Wskaźnik PMI wzrósł spadł w lipcu do 52,9 pkt, z 54,2 pkt. w czerwcu. Podczas gdy ten ostatni odczyt przebił nawet najbardziej optymistyczne prognozy ekonomistów ankietowanych przez „Parkiet", lipcowy wynik był poniżej najbardziej pesymistycznych prognoz. Przeciętnie uczestnicy ankiety spodziewali się zwyżki PMI do 54,4 pkt, a najbardziej ostrożni analitycy oczekiwali jego zniżki do 53,8 pkt.
Każdy odczyt PMI powyżej 50 pkt oznacza, że przemysł rozwija się w ujęciu miesiąc do miesiąca. Dystans od tej granicy jest zaś miarą tempa tego rozwoju. W lipcu polski sektor przemysłowy rozwijał się najwolniej od sierpnia ub.r.
„To niewątpliwie spore rozczarowanie ale wciąż całkiem niezły wynik. Gospodarka zaczyna hamować, ale spowolnienie nie powinno to być gwałtowne” – skomentowali na Twitterze ekonomiści Raiffeisen Polbanku. Dla porównania, w bardzo udanym dla polskiego przemysłu 2017 r. PMI wynosił średnio 53,6 pkt.

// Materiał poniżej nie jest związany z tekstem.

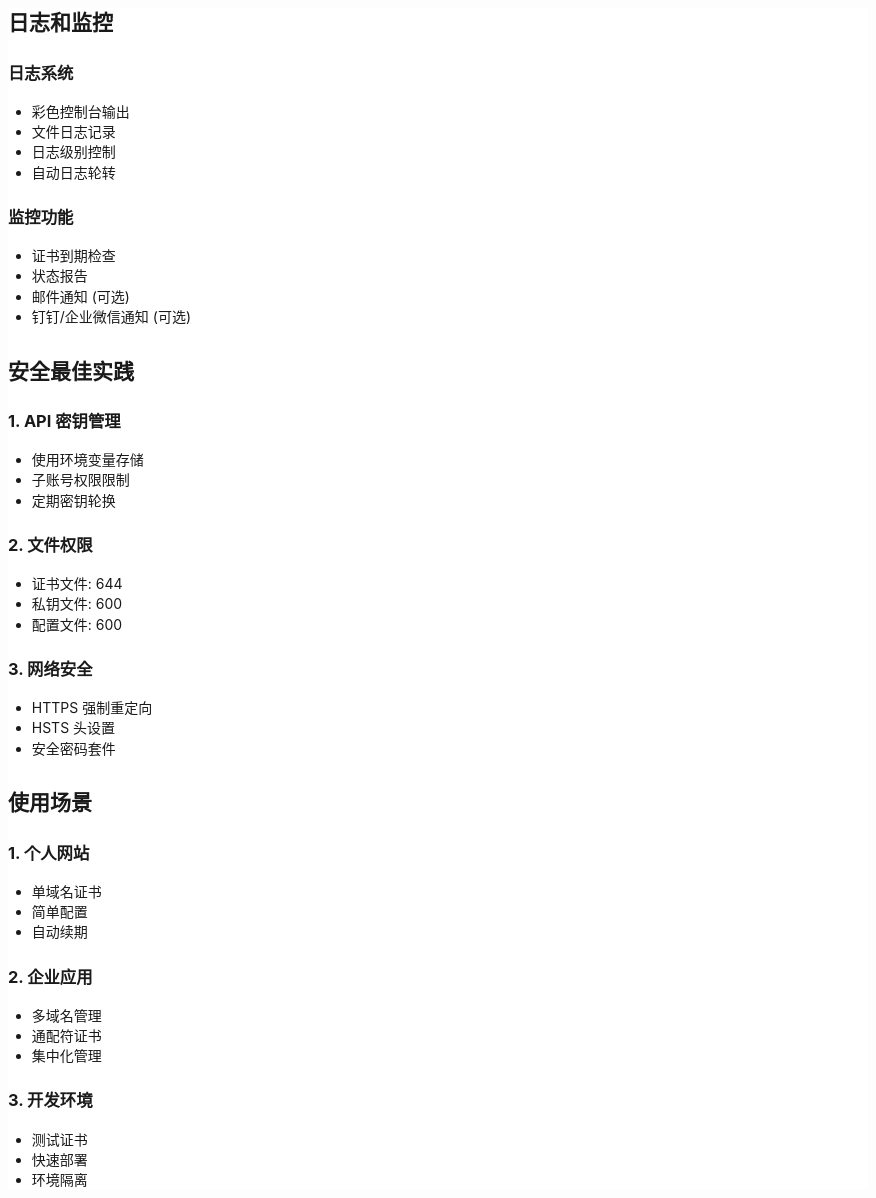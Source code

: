 ## 日志和监控

### 日志系统
- 彩色控制台输出
- 文件日志记录
- 日志级别控制
- 自动日志轮转

### 监控功能
- 证书到期检查
- 状态报告
- 邮件通知 (可选)
- 钉钉/企业微信通知 (可选)

## 安全最佳实践

### 1. API 密钥管理
- 使用环境变量存储
- 子账号权限限制
- 定期密钥轮换

### 2. 文件权限
- 证书文件: 644
- 私钥文件: 600
- 配置文件: 600

### 3. 网络安全
- HTTPS 强制重定向
- HSTS 头设置
- 安全密码套件

## 使用场景

### 1. 个人网站
- 单域名证书
- 简单配置
- 自动续期

### 2. 企业应用
- 多域名管理
- 通配符证书
- 集中化管理

### 3. 开发环境
- 测试证书
- 快速部署
- 环境隔离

Ankietowani przez firmę IHS Markit menedżerowie odpowiadają m.in. na pytania o to, jak zmieniły się w ich firmach w porównaniu do poprzedniego miesiąca produkcja, wartość zamówień, zatrudnienie, zaległości produkcyjne itp.
W lipcu polskie firmy przemysłowe zgłosiły wolniejszy niż przed miesiącem wzrost produkcji oraz wartości zamówień, zarówno krajowych jak i eksportowych. Stało się tak, choć w Niemczech i całej strefie euro rozwój sektora przemysłowego w lipcu przyspieszył.